Work request |
If a line in the records below contains the word "event", copy it out.

Source records Block Start

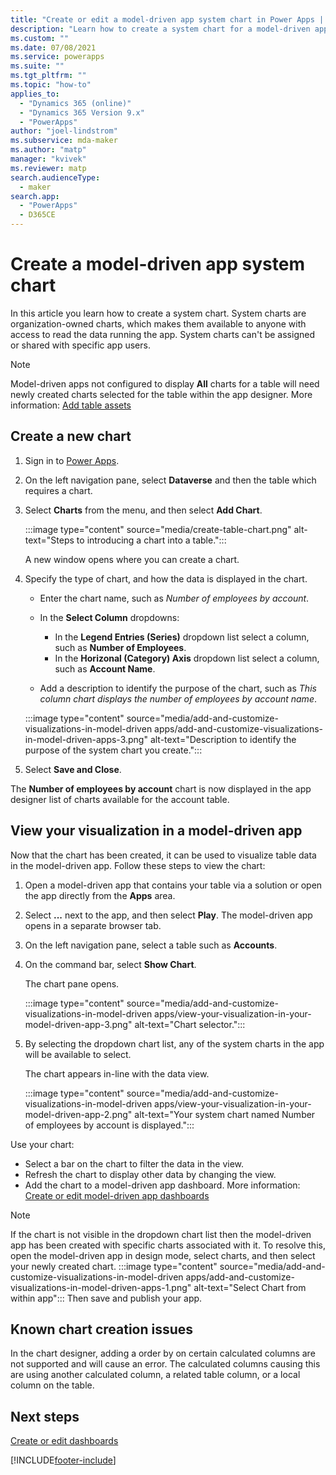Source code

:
 ```yaml
---
title: "Create or edit a model-driven app system chart in Power Apps | MicrosoftDocs"
description: "Learn how to create a system chart for a model-driven app"
ms.custom: ""
ms.date: 07/08/2021
ms.service: powerapps
ms.suite: ""
ms.tgt_pltfrm: ""
ms.topic: "how-to"
applies_to: 
  - "Dynamics 365 (online)"
  - "Dynamics 365 Version 9.x"
  - "PowerApps"
author: "joel-lindstrom"
ms.subservice: mda-maker
ms.author: "matp"
manager: "kvivek"
ms.reviewer: matp
search.audienceType: 
  - maker
search.app: 
  - "PowerApps"
  - D365CE
---
```

# Create a model-driven app system chart



In this article you learn how to create a system chart. System charts are organization-owned charts, which makes them available to anyone with access to read the data running the app. System charts can't be assigned or shared with specific app users.

> [!Note]
> Model-driven apps not configured to display **All** charts for a table will need newly created charts selected for the table within the app designer. More information: [Add table assets](add-edit-app-components.md#add-table-assets)

## Create a new chart

1. Sign in to [Power Apps](https://make.powerapps.com/?utm_source=padocs&utm_medium=linkinadoc&utm_campaign=referralsfromdoc).
1. On the left navigation pane, select **Dataverse** and then the table which requires a chart.

1. Select **Charts** from the menu, and then select **Add Chart**.

   :::image type="content" source="media/create-table-chart.png" alt-text="Steps to introducing a chart into a table.":::

   A new window opens where you can create a chart.

2. Specify the type of chart, and how the data is displayed in the chart.

   - Enter the chart name, such as *Number of employees by account*.
   - In the **Select Column** dropdowns:
      -  In the **Legend Entries (Series)** dropdown list select a column, such as **Number of Employees**.
      - In the **Horizonal (Category) Axis** dropdown list select a column, such as **Account Name**.

   -   Add a description to identify the purpose of the chart, such as *This column chart displays the number of employees by account name*.

   :::image type="content" source="media/add-and-customize-visualizations-in-model-driven apps/add-and-customize-visualizations-in-model-driven-apps-3.png" alt-text="Description to identify the purpose of the system chart you create.":::

3. Select **Save and Close**.

The **Number of employees by account** chart is now displayed in the app designer list of charts available for the account table.

## View your visualization in a model-driven app

Now that the chart has been created, it can be used to visualize table data in the model-driven app. Follow these steps to view the chart:

1. Open a model-driven app that contains your table via a solution or open the app directly from the **Apps** area.
2. Select **...** next to the app, and then select **Play**. The model-driven app opens in a separate browser tab.

4. On the left navigation pane, select a table such as **Accounts**.

5. On the command bar, select **Show Chart**.

   The chart pane opens.

   :::image type="content" source="media/add-and-customize-visualizations-in-model-driven apps/view-your-visualization-in-your-model-driven-app-3.png" alt-text="Chart selector.":::

6. By selecting the dropdown chart list, any of the system charts in the app will be available to select.

   The chart appears in-line with the data view.

   :::image type="content" source="media/add-and-customize-visualizations-in-model-driven apps/view-your-visualization-in-your-model-driven-app-2.png" alt-text="Your system chart named Number of employees by account is displayed.":::

Use your chart:
- Select a bar on the chart to filter the data in the view.
- Refresh the chart to display other data by changing the view.
- Add the chart to a model-driven app dashboard. More information: [Create or edit model-driven app dashboards](create-edit-dashboards.md)

> [!NOTE] 
> If the chart is not visible in the dropdown chart list then the model-driven app has been created with specific charts associated with it. To resolve this, open the model-driven app in design mode, select charts, and then select your newly created chart. 
> :::image type="content" source="media/add-and-customize-visualizations-in-model-driven apps/add-and-customize-visualizations-in-model-driven-apps-1.png" alt-text="Select Chart from within app":::
> Then save and publish your app.

## Known chart creation issues

In the chart designer, adding a order by on certain calculated columns are not supported and will cause an error. The calculated columns causing this are using another calculated column, a related table column, or a local column on the table.

## Next steps

[Create or edit dashboards](create-edit-dashboards.md)

[!INCLUDE[footer-include](../../includes/footer-banner.md)]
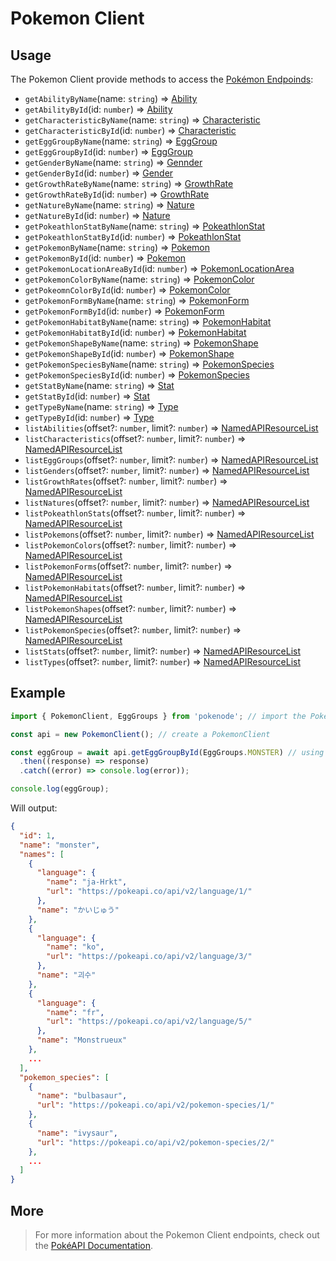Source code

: # Pokemon Client

## Usage

The Pokemon Client provide methods to access the [Pokémon Endpoinds](https://pokeapi.co/docs/v2#pokemon-section):

- `getAbilityByName`(name: `string`) => [Ability](typings/pokemon-typings?id=ability)
- `getAbilityById`(id: `number`) => [Ability](typings/pokemon-typings?id=ability)
- `getCharacteristicByName`(name: `string`) => [Characteristic](typings/pokemon-typings?id=characteristic)
- `getCharacteristicById`(id: `number`) => [Characteristic](typings/pokemon-typings?id=characteristic)
- `getEggGroupByName`(name: `string`) => [EggGroup](typings/pokemon-typings?id=egg-group)
- `getEggGroupById`(id: `number`) => [EggGroup](typings/pokemon-typings?id=egg-group)
- `getGenderByName`(name: `string`) => [Gennder](typings/pokemon-typings?id=gender)
- `getGenderById`(id: `number`) => [Gender](typings/pokemon-typings?id=gender)
- `getGrowthRateByName`(name: `string`) => [GrowthRate](typings/pokemon-typings?id=growth-rate)
- `getGrowthRateById`(id: `number`) => [GrowthRate](typings/pokemon-typings?id=growth-rate)
- `getNatureByName`(name: `string`) => [Nature](typings/pokemon-typings?id=nature)
- `getNatureById`(id: `number`) => [Nature](typings/pokemon-typings?id=nature)
- `getPokeathlonStatByName`(name: `string`) => [PokeathlonStat](typings/pokemon-typings?id=pokeathlon-stat)
- `getPokeathlonStatById`(id: `number`) => [PokeathlonStat](typings/pokemon-typings?id=pokeathlon-stat)
- `getPokemonByName`(name: `string`) => [Pokemon](typings/pokemon-typings?id=pokemon)
- `getPokemonById`(id: `number`) => [Pokemon](typings/pokemon-typings?id=pokemon)
- `getPokemonLocationAreaById`(id: `number`) => [PokemonLocationArea](typings/pokemon-typings?id=pokemon-location-area)
- `getPokemonColorByName`(name: `string`) => [PokemonColor](typings/pokemon-typings?id=pokemon-color)
- `getPokeomnColorById`(id: `number`) => [PokemonColor](typings/pokemon-typings?id=pokemon-color)
- `getPokemonFormByName`(name: `string`) => [PokemonForm](typings/pokemon-typings?id=pokemon-form)
- `getPokemonFormById`(id: `number`) => [PokemonForm](typings/pokemon-typings?id=pokemon-form)
- `getPokemonHabitatByName`(name: `string`) => [PokemonHabitat](typings/pokemon-typings?id=pokemon-habitat)
- `getPokemonHabitatById`(id: `number`) => [PokemonHabitat](typings/pokemon-typings?id=pokemon-habitat)
- `getPokemonShapeByName`(name: `string`) => [PokemonShape](typings/pokemon-typings?id=pokemon-shape)
- `getPokemonShapeById`(id: `number`) => [PokemonShape](typings/pokemon-typings?id=pokemon-shape)
- `getPokemonSpeciesByName`(name: `string`) => [PokemonSpecies](typings/pokemon-typings?id=pokemon-species)
- `getPokemonSpeciesById`(id: `number`) => [PokemonSpecies](typings/pokemon-typings?id=pokemon-species)
- `getStatByName`(name: `string`) => [Stat](typings/pokemon-typings?id=pokemon-stat)
- `getStatById`(id: `number`) => [Stat](typings/pokemon-typings?id=Stat)
- `getTypeByName`(name: `string`) => [Type](typings/pokemon-typings?id=type)
- `getTypeById`(id: `number`) => [Type](typings/pokemon-typings?id=type)
- `listAbilities`(offset?: `number`, limit?: `number`) => [NamedAPIResourceList](typings/common-typings?id=named-api-resource-list)
- `listCharacteristics`(offset?: `number`, limit?: `number`) => [NamedAPIResourceList](typings/common-typings?id=named-api-resource-list)
- `listEggGroups`(offset?: `number`, limit?: `number`) => [NamedAPIResourceList](typings/common-typings?id=named-api-resource-list)
- `listGenders`(offset?: `number`, limit?: `number`) => [NamedAPIResourceList](typings/common-typings?id=named-api-resource-list)
- `listGrowthRates`(offset?: `number`, limit?: `number`) => [NamedAPIResourceList](typings/common-typings?id=named-api-resource-list)
- `listNatures`(offset?: `number`, limit?: `number`) => [NamedAPIResourceList](typings/common-typings?id=named-api-resource-list)
- `listPokeathlonStats`(offset?: `number`, limit?: `number`) => [NamedAPIResourceList](typings/common-typings?id=named-api-resource-list)
- `listPokemons`(offset?: `number`, limit?: `number`) => [NamedAPIResourceList](typings/common-typings?id=named-api-resource-list)
- `listPokemonColors`(offset?: `number`, limit?: `number`) => [NamedAPIResourceList](typings/common-typings?id=named-api-resource-list)
- `listPokemonForms`(offset?: `number`, limit?: `number`) => [NamedAPIResourceList](typings/common-typings?id=named-api-resource-list)
- `listPokemonHabitats`(offset?: `number`, limit?: `number`) => [NamedAPIResourceList](typings/common-typings?id=named-api-resource-list)
- `listPokemonShapes`(offset?: `number`, limit?: `number`) => [NamedAPIResourceList](typings/common-typings?id=named-api-resource-list)
- `listPokemonSpecies`(offset?: `number`, limit?: `number`) => [NamedAPIResourceList](typings/common-typings?id=named-api-resource-list)
- `listStats`(offset?: `number`, limit?: `number`) => [NamedAPIResourceList](typings/common-typings?id=named-api-resource-list)
- `listTypes`(offset?: `number`, limit?: `number`) => [NamedAPIResourceList](typings/common-typings?id=named-api-resource-list)

## Example

```js
import { PokemonClient, EggGroups } from 'pokenode'; // import the PokemonClient (EggGroups enum is fully optional)

const api = new PokemonClient(); // create a PokemonClient

const eggGroup = await api.getEggGroupById(EggGroups.MONSTER) // using method getEggGroupById()
  .then((response) => response)
  .catch((error) => console.log(error));

console.log(eggGroup);
```

Will output:

```json
{
  "id": 1,
  "name": "monster",
  "names": [
    {
      "language": {
        "name": "ja-Hrkt",
        "url": "https://pokeapi.co/api/v2/language/1/"
      },
      "name": "かいじゅう"
    },
    {
      "language": {
        "name": "ko",
        "url": "https://pokeapi.co/api/v2/language/3/"
      },
      "name": "괴수"
    },
    {
      "language": {
        "name": "fr",
        "url": "https://pokeapi.co/api/v2/language/5/"
      },
      "name": "Monstrueux"
    },
    ...
  ],
  "pokemon_species": [
    {
      "name": "bulbasaur",
      "url": "https://pokeapi.co/api/v2/pokemon-species/1/"
    },
    {
      "name": "ivysaur",
      "url": "https://pokeapi.co/api/v2/pokemon-species/2/"
    },
    ...
  ]
}
```

## More

> For more information about the Pokemon Client endpoints, check out the [PokéAPI Documentation](https://pokeapi.co/docs/v2#pokemon-section).
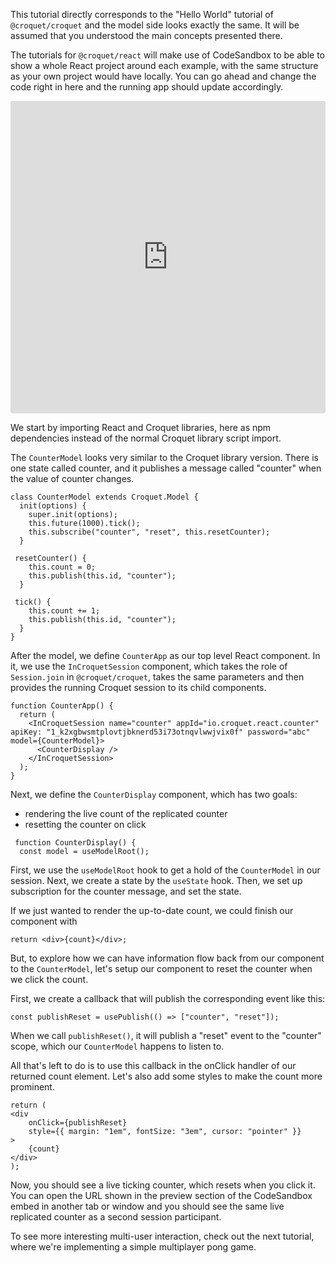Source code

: This tutorial directly corresponds to the "Hello World" tutorial of `@croquet/croquet` and the model side looks exactly the same. It will be assumed that you understood the main concepts presented there.

The tutorials for `@croquet/react` will make use of CodeSandbox to be able to show a whole React project around each example, with the same structure as your own project would have locally. You can go ahead and change the code right in here and the running app should update accordingly.

<iframe
     src="https://codesandbox.io/embed/react-croquet-counter-t5gw9?fontsize=14&module=%2Findex.jsx&theme=light"
     style="width:100%; height:500px; border:0; border-radius: 4px; overflow:hidden;"
     title="react-croquet counter"
     allow="geolocation; microphone; camera; midi; vr; accelerometer; gyroscope; payment; ambient-light-sensor; encrypted-media; usb"
     sandbox="allow-modals allow-forms allow-popups allow-scripts allow-same-origin"
   ></iframe>

We start by importing React and Croquet libraries, here as npm dependencies instead of the normal Croquet library script import.

The `CounterModel` looks very similar to the Croquet library version. There is one state called counter, and it publishes a message called "counter" when the value of counter changes.

```
class CounterModel extends Croquet.Model {
  init(options) {
    super.init(options);
    this.future(1000).tick();
    this.subscribe("counter", "reset", this.resetCounter);
  }

 resetCounter() {
    this.count = 0;
    this.publish(this.id, "counter");
  }

 tick() {
    this.count += 1;
    this.publish(this.id, "counter");
  }
}
```

After the model, we define `CounterApp` as our top level React component. In it, we use the `InCroquetSession` component, which takes the role of `Session.join` in `@croquet/croquet`, takes the same parameters and then provides the running Croquet session to its child components.

```
function CounterApp() {
  return (
    <InCroquetSession name="counter" appId="io.croquet.react.counter" apiKey: "1_k2xgbwsmtplovtjbknerd53i73otnqvlwwjvix0f" password="abc" model={CounterModel}>
      <CounterDisplay />
    </InCroquetSession>
  );
}
```

Next, we define the `CounterDisplay` component, which has two goals:

 - rendering the live count of the replicated counter
 - resetting the counter on click

```
 function CounterDisplay() {
  const model = useModelRoot();
```

First, we use the `useModelRoot` hook to get a hold of the `CounterModel` in our session.
Next, we create a state by the `useState` hook. Then, we set up subscription for the counter message, and set the state.

If we just wanted to render the up-to-date count, we could finish our component with

```
return <div>{count}</div>;
```

But, to explore how we can have information flow back from our component to the `CounterModel`, let's setup our component to reset the counter when we click the count.

First, we create a callback that will publish the corresponding event like this:

```
const publishReset = usePublish(() => ["counter", "reset"]);
```

When we call `publishReset()`, it will publish a "reset" event to the "counter" scope, which our `CounterModel` happens to listen to.

All that's left to do is to use this callback in the onClick handler of our returned count element. Let's also add some styles to make the count more prominent.

```
return (
<div
    onClick={publishReset}
    style={{ margin: "1em", fontSize: "3em", cursor: "pointer" }}
>
    {count}
</div>
);
```

Now, you should see a live ticking counter, which resets when you click it. You can open the URL shown in the preview section of the CodeSandbox embed in another tab or window and you should see the same live replicated counter as a second session participant.

To see more interesting multi-user interaction, check out the next tutorial, where we're implementing a simple multiplayer pong game.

Source records Block End

Output for this task |
First, we create a callback that will publish the corresponding event like this:
When we call `publishReset()`, it will publish a "reset" event to the "counter" scope, which our `CounterModel` happens to listen to.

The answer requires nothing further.